The task: Look through the data below and show every line that includes "Change".

Supplied records:
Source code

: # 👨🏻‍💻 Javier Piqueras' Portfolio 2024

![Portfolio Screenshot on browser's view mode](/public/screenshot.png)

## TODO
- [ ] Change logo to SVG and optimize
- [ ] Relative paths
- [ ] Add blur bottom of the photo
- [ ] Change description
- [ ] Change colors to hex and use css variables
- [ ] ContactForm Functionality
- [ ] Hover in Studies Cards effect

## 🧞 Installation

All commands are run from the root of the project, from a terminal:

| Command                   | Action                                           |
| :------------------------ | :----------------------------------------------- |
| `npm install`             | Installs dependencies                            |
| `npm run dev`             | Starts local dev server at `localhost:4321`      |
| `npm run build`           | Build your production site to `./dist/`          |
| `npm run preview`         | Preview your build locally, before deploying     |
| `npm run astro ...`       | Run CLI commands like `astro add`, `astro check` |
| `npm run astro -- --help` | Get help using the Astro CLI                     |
* * *
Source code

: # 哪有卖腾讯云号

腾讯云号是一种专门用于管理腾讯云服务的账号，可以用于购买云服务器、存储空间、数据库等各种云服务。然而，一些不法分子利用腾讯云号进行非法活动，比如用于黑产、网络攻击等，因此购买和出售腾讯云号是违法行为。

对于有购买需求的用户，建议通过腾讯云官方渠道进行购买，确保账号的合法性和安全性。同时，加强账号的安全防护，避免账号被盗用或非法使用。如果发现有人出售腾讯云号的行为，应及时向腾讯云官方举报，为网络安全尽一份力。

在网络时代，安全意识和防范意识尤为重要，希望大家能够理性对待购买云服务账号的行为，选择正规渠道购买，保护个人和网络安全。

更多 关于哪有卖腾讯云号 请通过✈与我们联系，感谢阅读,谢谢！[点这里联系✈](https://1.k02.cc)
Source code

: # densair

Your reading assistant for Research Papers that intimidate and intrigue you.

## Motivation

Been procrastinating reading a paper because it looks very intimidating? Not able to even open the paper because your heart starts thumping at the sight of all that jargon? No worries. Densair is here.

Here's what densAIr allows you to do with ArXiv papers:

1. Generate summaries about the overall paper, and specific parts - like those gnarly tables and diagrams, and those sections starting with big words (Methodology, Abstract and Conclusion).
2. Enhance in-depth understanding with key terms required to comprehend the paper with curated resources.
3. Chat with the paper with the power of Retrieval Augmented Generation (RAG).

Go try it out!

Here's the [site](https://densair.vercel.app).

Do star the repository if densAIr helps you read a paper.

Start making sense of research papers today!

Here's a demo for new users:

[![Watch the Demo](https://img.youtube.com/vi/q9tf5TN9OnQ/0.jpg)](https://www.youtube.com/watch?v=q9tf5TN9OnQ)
==
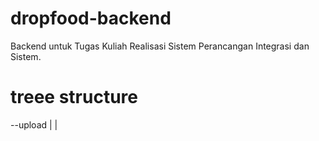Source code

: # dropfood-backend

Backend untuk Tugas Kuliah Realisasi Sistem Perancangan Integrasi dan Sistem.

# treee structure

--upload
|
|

Task answer:
- [ ] Change logo to SVG and optimize
- [ ] Change description
- [ ] Change colors to hex and use css variables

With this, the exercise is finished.